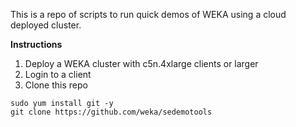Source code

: This is a repo of scripts to run quick demos of WEKA using a cloud deployed cluster.

**Instructions**

1. Deploy a WEKA cluster with c5n.4xlarge clients or larger
1. Login to a client
1. Clone this repo
```
sudo yum install git -y
git clone https://github.com/weka/sedemotools
```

________________________________________

Only the lines from the one holding "1. Login to a client" through the end of the listing should be given again, exactly and with both ends included.

* [Response]:
1. Login to a client
1. Clone this repo
```
sudo yum install git -y
git clone https://github.com/weka/sedemotools
```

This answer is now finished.